**Stored items:**
=== Section Start ===

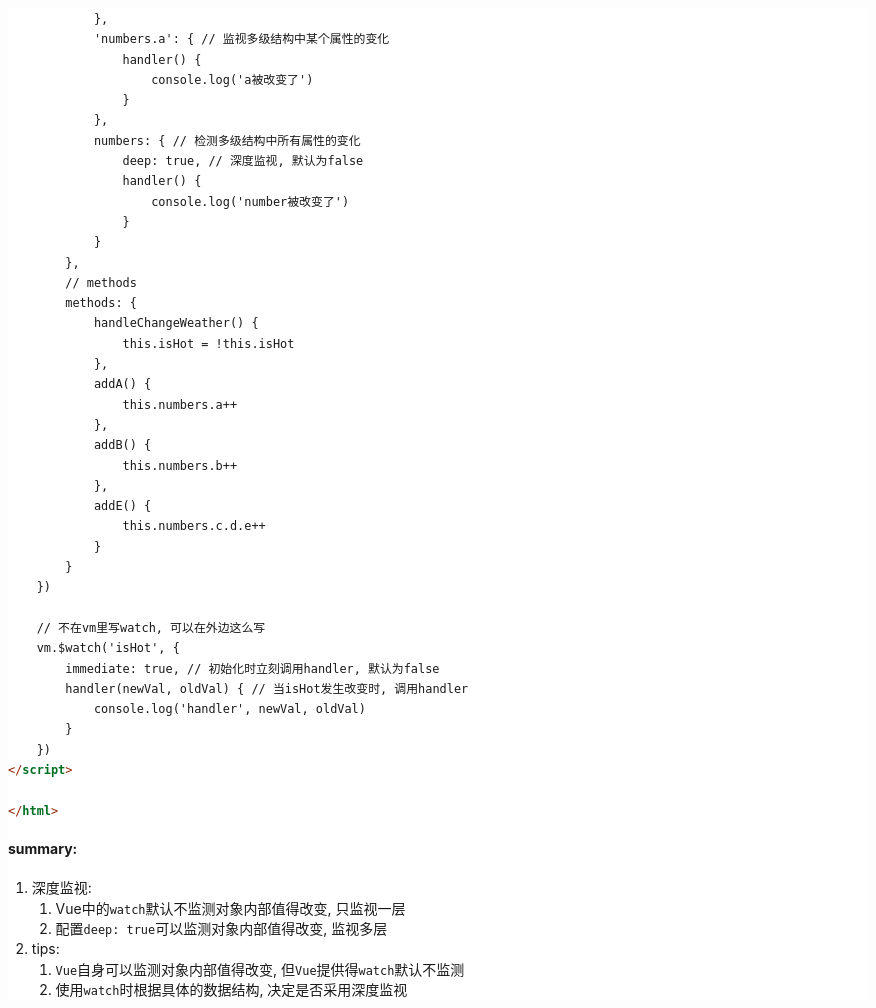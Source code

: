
 ```html
            },
            'numbers.a': { // 监视多级结构中某个属性的变化
                handler() {
                    console.log('a被改变了')
                }
            },
            numbers: { // 检测多级结构中所有属性的变化
                deep: true, // 深度监视, 默认为false
                handler() {
                    console.log('number被改变了')
                }
            }
        },
        // methods
        methods: {
            handleChangeWeather() {
                this.isHot = !this.isHot
            },
            addA() {
                this.numbers.a++
            },
            addB() {
                this.numbers.b++
            },
            addE() {
                this.numbers.c.d.e++
            }
        }
    })

    // 不在vm里写watch, 可以在外边这么写
    vm.$watch('isHot', {
        immediate: true, // 初始化时立刻调用handler, 默认为false
        handler(newVal, oldVal) { // 当isHot发生改变时, 调用handler
            console.log('handler', newVal, oldVal)
        }
    })
</script>

</html>
```

#### summary:

1. 深度监视:
    1. Vue中的`watch`默认不监测对象内部值得改变, 只监视一层
    2. 配置`deep: true`可以监测对象内部值得改变, 监视多层
2. tips:
    1. `Vue`自身可以监测对象内部值得改变, 但`Vue`提供得`watch`默认不监测
    2. 使用`watch`时根据具体的数据结构, 决定是否采用深度监视
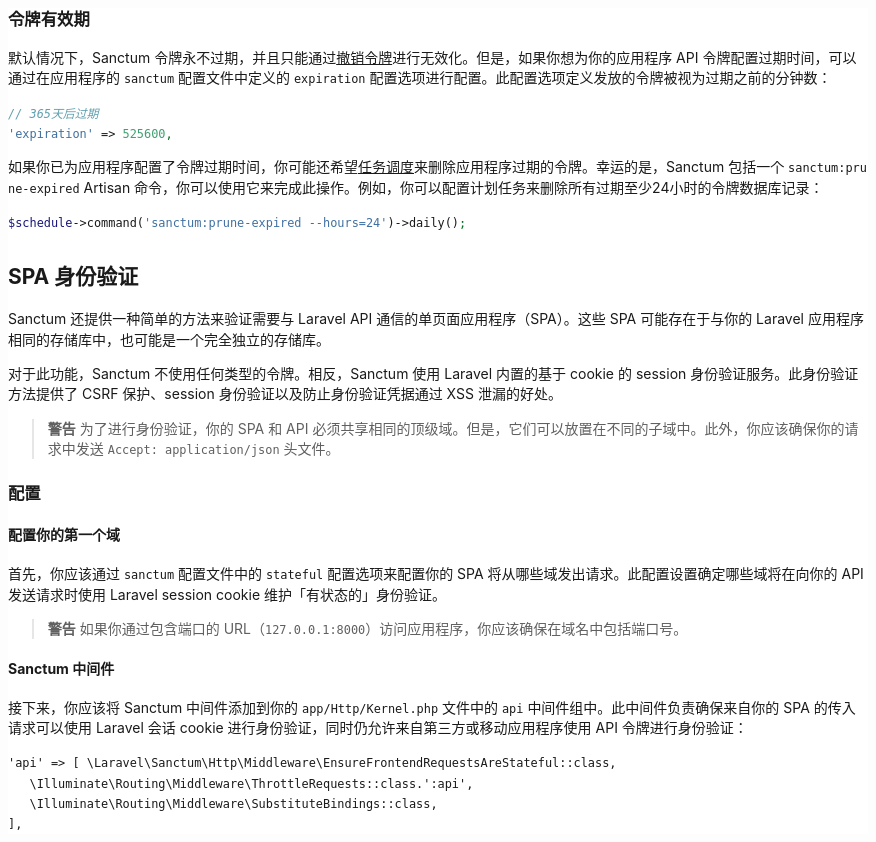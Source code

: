 <a name="token-expiration"></a>

### 令牌有效期

默认情况下，Sanctum 令牌永不过期，并且只能通过[撤销令牌](#revoking-tokens)进行无效化。但是，如果你想为你的应用程序 API 令牌配置过期时间，可以通过在应用程序的 `sanctum` 配置文件中定义的 `expiration` 配置选项进行配置。此配置选项定义发放的令牌被视为过期之前的分钟数：

```php
// 365天后过期
'expiration' => 525600,
```

如果你已为应用程序配置了令牌过期时间，你可能还希望[任务调度](/docs/laravel/10.x/scheduling)来删除应用程序过期的令牌。幸运的是，Sanctum 包括一个 `sanctum:prune-expired` Artisan 命令，你可以使用它来完成此操作。例如，你可以配置计划任务来删除所有过期至少24小时的令牌数据库记录：

```php
$schedule->command('sanctum:prune-expired --hours=24')->daily();
```

<a name="spa-authentication"></a>

## SPA 身份验证

Sanctum 还提供一种简单的方法来验证需要与 Laravel API 通信的单页面应用程序（SPA）。这些 SPA 可能存在于与你的 Laravel 应用程序相同的存储库中，也可能是一个完全独立的存储库。

对于此功能，Sanctum 不使用任何类型的令牌。相反，Sanctum 使用 Laravel 内置的基于 cookie 的 session 身份验证服务。此身份验证方法提供了 CSRF 保护、session 身份验证以及防止身份验证凭据通过 XSS 泄漏的好处。

> **警告**
> 为了进行身份验证，你的 SPA 和 API 必须共享相同的顶级域。但是，它们可以放置在不同的子域中。此外，你应该确保你的请求中发送 `Accept: application/json` 头文件。

<a name="spa-configuration"></a>

### 配置

<a name="configuring-your-first-party-domains"></a>

#### 配置你的第一个域

首先，你应该通过 `sanctum` 配置文件中的 `stateful` 配置选项来配置你的 SPA 将从哪些域发出请求。此配置设置确定哪些域将在向你的 API 发送请求时使用 Laravel session cookie 维护「有状态的」身份验证。

> **警告**
> 如果你通过包含端口的 URL（`127.0.0.1:8000`）访问应用程序，你应该确保在域名中包括端口号。

<a name="sanctum-middleware"></a>

#### Sanctum 中间件

接下来，你应该将 Sanctum 中间件添加到你的 `app/Http/Kernel.php` 文件中的 `api` 中间件组中。此中间件负责确保来自你的 SPA 的传入请求可以使用 Laravel 会话 cookie 进行身份验证，同时仍允许来自第三方或移动应用程序使用 API 令牌进行身份验证：

```
'api' => [ \Laravel\Sanctum\Http\Middleware\EnsureFrontendRequestsAreStateful::class,
   \Illuminate\Routing\Middleware\ThrottleRequests::class.':api',
   \Illuminate\Routing\Middleware\SubstituteBindings::class,
],

```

=== Section End ===

From the records above, pick out and copy each line holding the word "oldVal".

**TASK ANSWER:**
        handler(newVal, oldVal) { // 当isHot发生改变时, 调用handler
            console.log('handler', newVal, oldVal)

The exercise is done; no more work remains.